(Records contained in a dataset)
Content starts
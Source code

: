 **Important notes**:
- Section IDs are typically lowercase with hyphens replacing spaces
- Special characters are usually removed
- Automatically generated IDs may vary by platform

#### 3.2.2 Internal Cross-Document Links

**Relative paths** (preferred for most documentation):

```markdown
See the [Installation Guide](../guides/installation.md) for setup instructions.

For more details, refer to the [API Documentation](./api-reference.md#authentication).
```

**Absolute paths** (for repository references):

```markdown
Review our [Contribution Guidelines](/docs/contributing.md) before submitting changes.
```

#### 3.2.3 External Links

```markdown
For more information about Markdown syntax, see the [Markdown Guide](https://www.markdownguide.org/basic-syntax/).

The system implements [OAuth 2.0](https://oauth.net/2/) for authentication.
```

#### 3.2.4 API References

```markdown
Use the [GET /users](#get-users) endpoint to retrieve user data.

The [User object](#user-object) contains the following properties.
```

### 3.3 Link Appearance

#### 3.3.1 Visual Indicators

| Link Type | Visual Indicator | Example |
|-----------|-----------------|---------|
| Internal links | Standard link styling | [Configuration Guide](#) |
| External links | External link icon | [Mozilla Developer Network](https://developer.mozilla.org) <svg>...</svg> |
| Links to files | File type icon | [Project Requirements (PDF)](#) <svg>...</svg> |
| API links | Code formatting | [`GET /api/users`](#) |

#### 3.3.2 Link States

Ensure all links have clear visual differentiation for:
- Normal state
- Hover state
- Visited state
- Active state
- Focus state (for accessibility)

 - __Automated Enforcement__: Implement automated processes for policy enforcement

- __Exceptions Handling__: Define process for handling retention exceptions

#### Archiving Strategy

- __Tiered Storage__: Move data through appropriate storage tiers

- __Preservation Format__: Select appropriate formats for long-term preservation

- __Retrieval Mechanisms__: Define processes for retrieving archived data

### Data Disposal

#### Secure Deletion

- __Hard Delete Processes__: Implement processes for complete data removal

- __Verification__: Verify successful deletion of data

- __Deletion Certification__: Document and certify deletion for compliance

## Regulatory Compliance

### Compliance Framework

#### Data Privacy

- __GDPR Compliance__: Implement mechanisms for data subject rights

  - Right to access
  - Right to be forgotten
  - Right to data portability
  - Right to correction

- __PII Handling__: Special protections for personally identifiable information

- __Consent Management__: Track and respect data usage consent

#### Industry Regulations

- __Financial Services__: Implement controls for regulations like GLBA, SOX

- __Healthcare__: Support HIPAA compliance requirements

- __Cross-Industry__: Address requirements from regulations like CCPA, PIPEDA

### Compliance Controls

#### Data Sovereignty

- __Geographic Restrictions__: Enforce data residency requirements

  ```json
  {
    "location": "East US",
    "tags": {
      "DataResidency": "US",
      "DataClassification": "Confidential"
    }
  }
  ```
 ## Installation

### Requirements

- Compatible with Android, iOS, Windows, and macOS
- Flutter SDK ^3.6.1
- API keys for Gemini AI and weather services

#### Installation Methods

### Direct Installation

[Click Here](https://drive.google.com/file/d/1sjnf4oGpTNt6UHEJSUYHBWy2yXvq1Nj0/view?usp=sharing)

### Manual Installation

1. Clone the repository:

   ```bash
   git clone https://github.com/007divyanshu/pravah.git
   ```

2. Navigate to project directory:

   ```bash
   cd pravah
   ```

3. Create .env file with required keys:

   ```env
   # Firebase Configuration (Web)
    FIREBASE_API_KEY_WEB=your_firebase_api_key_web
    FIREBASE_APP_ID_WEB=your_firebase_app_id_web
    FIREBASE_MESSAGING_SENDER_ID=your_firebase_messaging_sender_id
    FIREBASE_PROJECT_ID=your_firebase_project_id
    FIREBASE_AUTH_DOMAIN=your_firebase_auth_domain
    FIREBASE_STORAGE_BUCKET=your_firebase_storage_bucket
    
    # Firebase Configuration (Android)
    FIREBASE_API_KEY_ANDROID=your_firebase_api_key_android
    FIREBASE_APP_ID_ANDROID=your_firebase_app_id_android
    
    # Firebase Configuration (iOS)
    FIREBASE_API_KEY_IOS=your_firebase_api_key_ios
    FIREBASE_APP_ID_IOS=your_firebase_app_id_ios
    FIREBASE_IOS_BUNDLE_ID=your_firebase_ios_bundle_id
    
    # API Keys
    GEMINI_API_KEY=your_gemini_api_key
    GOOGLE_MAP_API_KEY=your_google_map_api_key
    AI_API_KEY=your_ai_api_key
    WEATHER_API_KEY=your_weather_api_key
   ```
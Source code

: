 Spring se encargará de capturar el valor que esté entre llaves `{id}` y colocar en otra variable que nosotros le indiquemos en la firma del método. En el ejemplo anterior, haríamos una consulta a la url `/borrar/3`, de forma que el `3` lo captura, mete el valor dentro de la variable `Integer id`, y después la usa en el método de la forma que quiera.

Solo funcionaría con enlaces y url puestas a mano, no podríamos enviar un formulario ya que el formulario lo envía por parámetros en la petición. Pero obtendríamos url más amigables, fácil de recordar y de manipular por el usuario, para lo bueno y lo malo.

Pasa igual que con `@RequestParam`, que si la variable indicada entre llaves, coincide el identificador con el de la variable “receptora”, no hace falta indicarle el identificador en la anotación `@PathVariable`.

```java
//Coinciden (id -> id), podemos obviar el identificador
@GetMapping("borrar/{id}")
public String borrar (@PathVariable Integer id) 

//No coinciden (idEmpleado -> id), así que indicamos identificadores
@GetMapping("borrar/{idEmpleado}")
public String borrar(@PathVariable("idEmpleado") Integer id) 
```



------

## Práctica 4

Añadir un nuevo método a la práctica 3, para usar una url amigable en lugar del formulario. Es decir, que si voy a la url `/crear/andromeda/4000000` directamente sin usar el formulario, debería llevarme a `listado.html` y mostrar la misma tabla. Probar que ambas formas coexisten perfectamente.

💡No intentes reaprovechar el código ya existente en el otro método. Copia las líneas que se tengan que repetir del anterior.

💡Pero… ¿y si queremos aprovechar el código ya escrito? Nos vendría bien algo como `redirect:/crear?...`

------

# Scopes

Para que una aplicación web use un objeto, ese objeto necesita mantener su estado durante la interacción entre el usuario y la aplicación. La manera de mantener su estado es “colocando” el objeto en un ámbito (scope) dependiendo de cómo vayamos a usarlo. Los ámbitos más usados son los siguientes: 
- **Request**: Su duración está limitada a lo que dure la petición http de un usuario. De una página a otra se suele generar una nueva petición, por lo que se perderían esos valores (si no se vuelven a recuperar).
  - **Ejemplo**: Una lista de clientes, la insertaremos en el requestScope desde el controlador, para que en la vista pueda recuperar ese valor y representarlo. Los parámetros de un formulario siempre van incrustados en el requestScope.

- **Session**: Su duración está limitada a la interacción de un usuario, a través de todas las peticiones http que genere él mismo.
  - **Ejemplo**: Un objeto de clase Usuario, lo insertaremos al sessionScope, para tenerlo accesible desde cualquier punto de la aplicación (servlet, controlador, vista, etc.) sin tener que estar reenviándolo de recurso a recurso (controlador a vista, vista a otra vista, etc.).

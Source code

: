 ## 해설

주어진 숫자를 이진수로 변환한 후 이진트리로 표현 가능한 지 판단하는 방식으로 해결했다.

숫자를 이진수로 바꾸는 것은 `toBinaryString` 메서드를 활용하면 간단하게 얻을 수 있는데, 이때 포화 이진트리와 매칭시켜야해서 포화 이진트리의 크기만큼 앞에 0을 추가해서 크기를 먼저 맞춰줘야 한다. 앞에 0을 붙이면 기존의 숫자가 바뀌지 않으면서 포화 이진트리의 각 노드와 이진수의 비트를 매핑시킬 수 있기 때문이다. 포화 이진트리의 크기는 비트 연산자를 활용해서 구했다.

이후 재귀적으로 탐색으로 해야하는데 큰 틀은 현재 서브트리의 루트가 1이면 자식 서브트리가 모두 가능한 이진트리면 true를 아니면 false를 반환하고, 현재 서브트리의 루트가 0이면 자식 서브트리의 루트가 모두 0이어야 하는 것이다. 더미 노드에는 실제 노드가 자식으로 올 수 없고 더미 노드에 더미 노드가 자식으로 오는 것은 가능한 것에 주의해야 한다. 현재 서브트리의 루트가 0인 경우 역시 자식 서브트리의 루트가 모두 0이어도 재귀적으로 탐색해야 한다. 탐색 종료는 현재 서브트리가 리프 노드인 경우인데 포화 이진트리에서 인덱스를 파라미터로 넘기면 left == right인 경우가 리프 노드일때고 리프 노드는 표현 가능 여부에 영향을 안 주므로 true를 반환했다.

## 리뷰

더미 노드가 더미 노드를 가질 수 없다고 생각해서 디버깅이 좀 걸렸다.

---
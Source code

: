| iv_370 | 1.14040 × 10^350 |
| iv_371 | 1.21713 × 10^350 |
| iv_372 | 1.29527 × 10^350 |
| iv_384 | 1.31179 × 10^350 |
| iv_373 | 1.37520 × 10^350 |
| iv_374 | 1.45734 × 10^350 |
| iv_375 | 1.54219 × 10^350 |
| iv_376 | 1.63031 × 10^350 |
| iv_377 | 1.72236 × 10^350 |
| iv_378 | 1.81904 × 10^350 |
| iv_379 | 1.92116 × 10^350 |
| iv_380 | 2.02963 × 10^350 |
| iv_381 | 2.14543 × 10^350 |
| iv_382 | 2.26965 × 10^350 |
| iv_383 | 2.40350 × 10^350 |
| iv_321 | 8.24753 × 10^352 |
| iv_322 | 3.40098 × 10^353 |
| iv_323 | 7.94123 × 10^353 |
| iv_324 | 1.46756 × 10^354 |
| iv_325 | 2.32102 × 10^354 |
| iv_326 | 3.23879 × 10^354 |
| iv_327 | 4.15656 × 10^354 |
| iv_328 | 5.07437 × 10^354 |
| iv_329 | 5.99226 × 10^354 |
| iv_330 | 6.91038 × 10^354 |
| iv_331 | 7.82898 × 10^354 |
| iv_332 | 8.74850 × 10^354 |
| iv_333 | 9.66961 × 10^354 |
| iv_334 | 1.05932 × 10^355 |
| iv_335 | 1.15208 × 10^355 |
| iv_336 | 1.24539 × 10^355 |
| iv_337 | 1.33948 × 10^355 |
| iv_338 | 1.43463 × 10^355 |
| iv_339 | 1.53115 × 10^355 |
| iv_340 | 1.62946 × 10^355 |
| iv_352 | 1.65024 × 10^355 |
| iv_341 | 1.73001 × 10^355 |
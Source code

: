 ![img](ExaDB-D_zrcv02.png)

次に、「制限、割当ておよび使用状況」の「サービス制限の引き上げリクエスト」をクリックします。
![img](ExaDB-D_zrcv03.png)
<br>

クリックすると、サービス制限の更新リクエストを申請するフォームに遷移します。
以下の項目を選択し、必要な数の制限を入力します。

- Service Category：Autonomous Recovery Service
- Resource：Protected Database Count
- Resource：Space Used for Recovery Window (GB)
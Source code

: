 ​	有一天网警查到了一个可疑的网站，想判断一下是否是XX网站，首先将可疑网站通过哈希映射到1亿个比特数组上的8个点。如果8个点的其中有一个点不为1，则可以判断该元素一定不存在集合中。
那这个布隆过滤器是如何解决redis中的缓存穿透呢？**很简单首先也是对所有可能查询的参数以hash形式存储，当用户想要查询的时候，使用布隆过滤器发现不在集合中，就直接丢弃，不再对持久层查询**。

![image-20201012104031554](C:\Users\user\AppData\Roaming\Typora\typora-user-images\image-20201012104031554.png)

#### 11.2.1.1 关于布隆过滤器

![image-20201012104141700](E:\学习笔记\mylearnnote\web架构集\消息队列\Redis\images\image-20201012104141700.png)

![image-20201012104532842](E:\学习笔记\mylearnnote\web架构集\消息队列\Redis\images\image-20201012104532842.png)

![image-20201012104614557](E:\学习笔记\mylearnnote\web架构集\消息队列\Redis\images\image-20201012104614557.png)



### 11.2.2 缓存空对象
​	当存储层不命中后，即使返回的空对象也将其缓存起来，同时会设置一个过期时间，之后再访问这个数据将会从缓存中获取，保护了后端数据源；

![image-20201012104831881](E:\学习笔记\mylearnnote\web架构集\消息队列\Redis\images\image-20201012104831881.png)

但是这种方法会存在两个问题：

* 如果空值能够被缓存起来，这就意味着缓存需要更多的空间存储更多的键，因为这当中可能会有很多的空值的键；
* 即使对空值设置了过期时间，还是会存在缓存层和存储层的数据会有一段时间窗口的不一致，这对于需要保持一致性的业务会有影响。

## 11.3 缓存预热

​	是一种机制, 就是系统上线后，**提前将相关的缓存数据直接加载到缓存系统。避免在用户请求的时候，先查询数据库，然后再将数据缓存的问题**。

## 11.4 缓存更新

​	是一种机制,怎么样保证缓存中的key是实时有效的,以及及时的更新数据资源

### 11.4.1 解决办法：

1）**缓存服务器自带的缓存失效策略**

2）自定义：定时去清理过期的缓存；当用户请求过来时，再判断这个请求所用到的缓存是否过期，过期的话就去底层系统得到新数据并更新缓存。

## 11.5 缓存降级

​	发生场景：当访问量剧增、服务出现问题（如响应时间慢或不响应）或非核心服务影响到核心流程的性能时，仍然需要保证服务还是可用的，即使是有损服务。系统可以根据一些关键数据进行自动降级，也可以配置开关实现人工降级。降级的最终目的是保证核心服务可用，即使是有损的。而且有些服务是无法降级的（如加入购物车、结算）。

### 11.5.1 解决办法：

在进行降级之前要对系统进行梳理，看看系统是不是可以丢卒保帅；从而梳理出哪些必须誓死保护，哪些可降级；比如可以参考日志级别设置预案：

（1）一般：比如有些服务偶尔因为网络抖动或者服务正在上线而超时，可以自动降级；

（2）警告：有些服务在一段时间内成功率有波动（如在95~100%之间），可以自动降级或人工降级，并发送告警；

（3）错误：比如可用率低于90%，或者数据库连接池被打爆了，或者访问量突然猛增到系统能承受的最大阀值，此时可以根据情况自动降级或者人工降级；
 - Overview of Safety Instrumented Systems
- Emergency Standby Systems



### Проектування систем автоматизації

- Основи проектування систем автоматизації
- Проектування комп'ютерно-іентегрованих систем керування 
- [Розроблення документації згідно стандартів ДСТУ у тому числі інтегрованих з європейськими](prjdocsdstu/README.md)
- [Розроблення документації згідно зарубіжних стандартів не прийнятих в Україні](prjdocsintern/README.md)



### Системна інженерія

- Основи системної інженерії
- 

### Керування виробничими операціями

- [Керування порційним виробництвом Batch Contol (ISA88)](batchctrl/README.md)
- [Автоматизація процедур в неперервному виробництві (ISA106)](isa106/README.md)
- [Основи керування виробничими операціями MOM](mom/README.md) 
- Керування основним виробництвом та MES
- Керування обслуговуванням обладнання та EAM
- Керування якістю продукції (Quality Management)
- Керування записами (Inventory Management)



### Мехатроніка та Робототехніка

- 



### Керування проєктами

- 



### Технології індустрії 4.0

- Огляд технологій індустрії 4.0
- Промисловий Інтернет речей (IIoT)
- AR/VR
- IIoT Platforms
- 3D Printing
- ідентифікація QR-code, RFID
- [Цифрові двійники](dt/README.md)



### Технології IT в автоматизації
Content ends
- REQUIREMENT -
From the records above, copy only the lines starting with the line that holds "1.81904 × 10^350 |" and going on through the line that holds "3.23879 × 10^354 |", exactly as written.

- ANSWER SPACE -
| iv_378 | 1.81904 × 10^350 |
| iv_379 | 1.92116 × 10^350 |
| iv_380 | 2.02963 × 10^350 |
| iv_381 | 2.14543 × 10^350 |
| iv_382 | 2.26965 × 10^350 |
| iv_383 | 2.40350 × 10^350 |
| iv_321 | 8.24753 × 10^352 |
| iv_322 | 3.40098 × 10^353 |
| iv_323 | 7.94123 × 10^353 |
| iv_324 | 1.46756 × 10^354 |
| iv_325 | 2.32102 × 10^354 |
| iv_326 | 3.23879 × 10^354 |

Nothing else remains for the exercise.